19) Ephesians 1:10 “this” is in the neuter gender and grammatically must refer back to the previous concept, not to “faith” or “grace,” both of which are feminine. “This” refers to this salvation (see Is Faith the Gift in Ephesians 2:8?).
20) Ephesians 2:8 says “For by grace you have been saved through faith; and that not of yourselves, it is the gift of God; not as a result of works, so that no one may boast” (Ephesians 2:8-9, NASB95). When we read the word “saved” it is often instructive to ask, “Saved from what?” since the word “saved” is so broadly used in the scripture. In this passage, “been saved” surely alludes to the saving work of God that Paul has just described in the previous verses (1-7)—saving us from a life of death in sin, from following the world, the flesh, and the devil and from the wrath of God that we deserved as children of wrath. “Been saved” also refers back to God’s making us alive together with Christ, raising us up with Christ, and seating us in the heavenly places so that He can show us his kindness in future ages. Right in the middle of Paul’s statement that we were dead in transgressions and that He made us alive together with Christ and raised us up with Him, he states “by grace you have been saved. This certainly confirms that the salvation Paul has in view is regeneration–being raised from death to life. But how was this salvation accomplished? Paul says that we have been saved (brought from death to life) “by grace…through faith.” So, if indeed the word “saved” alludes to the salvation just described in verses 1-7 (as it most certainly does), it is crystal clear that Paul’s use of the death analogy was not intended to show that men are incapable of faith without first being resurrected, since faith is required in order for this resurrection to be accomplished. We were made alive “thorough faith.” For other verses that indicate that regeneration is by faith, see Is Regeneration by Faith or Faith by Regeneration?

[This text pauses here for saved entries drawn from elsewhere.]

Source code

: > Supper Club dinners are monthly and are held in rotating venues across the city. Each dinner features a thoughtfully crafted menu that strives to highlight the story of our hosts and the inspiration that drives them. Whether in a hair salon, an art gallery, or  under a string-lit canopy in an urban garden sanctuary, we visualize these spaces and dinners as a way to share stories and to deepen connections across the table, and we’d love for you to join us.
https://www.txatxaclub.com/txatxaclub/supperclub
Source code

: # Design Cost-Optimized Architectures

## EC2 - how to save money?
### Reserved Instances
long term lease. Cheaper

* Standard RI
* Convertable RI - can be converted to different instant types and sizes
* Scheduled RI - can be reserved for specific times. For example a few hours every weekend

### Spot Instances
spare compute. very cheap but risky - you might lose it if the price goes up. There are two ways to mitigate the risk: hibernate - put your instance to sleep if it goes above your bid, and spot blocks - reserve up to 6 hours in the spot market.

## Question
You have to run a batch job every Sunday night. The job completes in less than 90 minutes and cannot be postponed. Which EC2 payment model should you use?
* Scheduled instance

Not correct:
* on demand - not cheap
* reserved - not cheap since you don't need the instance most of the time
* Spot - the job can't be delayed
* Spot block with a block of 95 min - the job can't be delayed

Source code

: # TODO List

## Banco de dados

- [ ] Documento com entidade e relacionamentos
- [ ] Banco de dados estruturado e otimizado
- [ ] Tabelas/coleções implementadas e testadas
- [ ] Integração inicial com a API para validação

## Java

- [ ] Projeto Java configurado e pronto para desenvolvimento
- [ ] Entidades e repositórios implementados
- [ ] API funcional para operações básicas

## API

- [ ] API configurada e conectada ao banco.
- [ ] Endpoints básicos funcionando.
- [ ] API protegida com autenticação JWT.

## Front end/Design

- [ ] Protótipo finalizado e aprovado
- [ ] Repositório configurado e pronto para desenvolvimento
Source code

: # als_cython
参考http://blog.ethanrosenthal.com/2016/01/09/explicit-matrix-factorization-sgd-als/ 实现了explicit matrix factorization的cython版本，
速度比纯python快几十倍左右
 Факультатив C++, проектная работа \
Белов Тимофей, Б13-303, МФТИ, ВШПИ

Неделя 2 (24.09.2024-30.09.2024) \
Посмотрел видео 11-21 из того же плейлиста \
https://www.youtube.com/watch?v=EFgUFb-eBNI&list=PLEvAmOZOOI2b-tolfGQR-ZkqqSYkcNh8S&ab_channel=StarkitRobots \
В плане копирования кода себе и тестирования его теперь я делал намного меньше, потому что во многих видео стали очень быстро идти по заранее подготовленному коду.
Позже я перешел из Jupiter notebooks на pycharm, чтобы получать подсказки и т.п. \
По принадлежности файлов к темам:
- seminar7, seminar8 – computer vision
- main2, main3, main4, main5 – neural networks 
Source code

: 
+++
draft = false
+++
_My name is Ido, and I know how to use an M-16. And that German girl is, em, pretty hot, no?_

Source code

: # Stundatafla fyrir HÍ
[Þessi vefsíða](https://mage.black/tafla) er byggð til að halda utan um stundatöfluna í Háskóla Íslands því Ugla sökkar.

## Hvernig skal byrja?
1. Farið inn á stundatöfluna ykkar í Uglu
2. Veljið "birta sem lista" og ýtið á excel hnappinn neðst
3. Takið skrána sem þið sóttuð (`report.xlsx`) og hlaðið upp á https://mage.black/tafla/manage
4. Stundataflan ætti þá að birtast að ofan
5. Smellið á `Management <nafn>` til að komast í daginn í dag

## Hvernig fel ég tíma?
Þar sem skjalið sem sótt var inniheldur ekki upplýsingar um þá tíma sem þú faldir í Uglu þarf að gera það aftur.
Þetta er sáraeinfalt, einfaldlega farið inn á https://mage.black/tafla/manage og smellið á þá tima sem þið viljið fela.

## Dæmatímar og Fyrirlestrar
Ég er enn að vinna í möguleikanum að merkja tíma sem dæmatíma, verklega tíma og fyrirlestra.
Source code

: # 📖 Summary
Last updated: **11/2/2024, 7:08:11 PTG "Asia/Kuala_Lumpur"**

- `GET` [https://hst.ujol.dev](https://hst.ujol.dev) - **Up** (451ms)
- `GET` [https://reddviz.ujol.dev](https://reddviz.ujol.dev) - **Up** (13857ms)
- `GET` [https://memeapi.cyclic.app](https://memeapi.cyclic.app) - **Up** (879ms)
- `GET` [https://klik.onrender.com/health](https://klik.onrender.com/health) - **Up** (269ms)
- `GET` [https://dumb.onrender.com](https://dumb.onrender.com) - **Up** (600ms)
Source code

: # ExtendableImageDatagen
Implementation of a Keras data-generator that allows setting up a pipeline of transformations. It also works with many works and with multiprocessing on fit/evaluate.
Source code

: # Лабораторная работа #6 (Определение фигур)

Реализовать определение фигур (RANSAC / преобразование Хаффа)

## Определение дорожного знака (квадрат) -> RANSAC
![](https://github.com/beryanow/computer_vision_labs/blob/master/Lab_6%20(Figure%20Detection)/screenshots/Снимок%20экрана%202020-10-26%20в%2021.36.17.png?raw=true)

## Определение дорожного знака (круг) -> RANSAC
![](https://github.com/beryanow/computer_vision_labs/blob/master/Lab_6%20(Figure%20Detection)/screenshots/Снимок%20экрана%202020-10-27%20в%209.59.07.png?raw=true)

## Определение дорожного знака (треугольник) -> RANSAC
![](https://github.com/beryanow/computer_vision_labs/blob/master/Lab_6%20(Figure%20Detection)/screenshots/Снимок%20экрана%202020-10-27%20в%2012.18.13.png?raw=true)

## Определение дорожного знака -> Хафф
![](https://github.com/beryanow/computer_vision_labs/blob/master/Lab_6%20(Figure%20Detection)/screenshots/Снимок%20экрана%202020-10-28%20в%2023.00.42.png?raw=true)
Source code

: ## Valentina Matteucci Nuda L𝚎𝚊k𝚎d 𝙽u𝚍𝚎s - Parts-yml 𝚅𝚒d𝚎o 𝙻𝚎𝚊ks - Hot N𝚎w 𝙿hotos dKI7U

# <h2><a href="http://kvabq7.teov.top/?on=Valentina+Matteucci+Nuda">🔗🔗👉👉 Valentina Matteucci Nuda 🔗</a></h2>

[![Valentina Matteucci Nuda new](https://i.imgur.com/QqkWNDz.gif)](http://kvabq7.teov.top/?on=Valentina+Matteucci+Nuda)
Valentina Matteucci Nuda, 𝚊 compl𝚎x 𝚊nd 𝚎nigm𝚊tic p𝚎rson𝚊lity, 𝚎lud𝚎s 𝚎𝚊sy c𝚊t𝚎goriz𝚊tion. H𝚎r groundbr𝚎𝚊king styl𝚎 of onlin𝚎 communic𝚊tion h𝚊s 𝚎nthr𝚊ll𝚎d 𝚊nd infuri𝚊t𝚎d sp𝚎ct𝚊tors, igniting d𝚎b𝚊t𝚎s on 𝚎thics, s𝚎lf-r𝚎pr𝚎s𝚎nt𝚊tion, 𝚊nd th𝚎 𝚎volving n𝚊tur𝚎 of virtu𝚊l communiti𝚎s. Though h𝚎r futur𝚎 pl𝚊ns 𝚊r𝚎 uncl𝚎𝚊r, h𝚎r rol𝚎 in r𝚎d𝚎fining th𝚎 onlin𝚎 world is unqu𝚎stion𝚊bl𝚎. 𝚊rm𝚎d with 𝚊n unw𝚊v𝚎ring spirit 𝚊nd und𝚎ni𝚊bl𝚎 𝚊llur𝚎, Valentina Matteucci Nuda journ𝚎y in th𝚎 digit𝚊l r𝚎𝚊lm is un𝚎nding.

21) The scriptural teaching that regeneration is through faith does not negate the possibility that God’s election of people to salvation is unconditional. Men will not believe unless drawn to Christ by the Father (John 6:44) and the scripture seems to teach that such an effectual calling precedes faith even if regeneration does not.
In Ephesians 2, Paul describes believers’ former condition as dead in sin. He describes the depth and extent of that sin and then describes God’s glorious work in raising believers from death and seating them with Christ. The context of Ephesians 2:1 indicates that we should understand Paul’s “dead” metaphor primarily as referring to separation from God and His favor, blessing, and life and resurrection as referring to our new standing before and relationship with God. Our inability to change or save ourselves is also implied by the death metaphor and by the need for God to raise us from death. However, using the “dead” metaphor to say that prior to this resurrection, believers had no ability whatsoever to discern their sin, seek God, or believe in Christ is reading more into the metaphor than Paul intended. There is no indication that Paul intended the metaphor to mean absolute inability to do anything whatsoever, especially when he says that such people do have the ability to “walk” and “live” in their dead state. Finally, Paul says that the salvation he just described (including our resurrection to life) was accomplished “through faith.” So, dead men (in the sense of death that Paul is using) can believe and, in fact, must believe in order to be made alive.
Mays, J. L., Harper & Row, P., & Society of Biblical Literature. (1996, c1988). Harper’s Bible commentary (Eph 2:1). San Francisco: Harper & Row.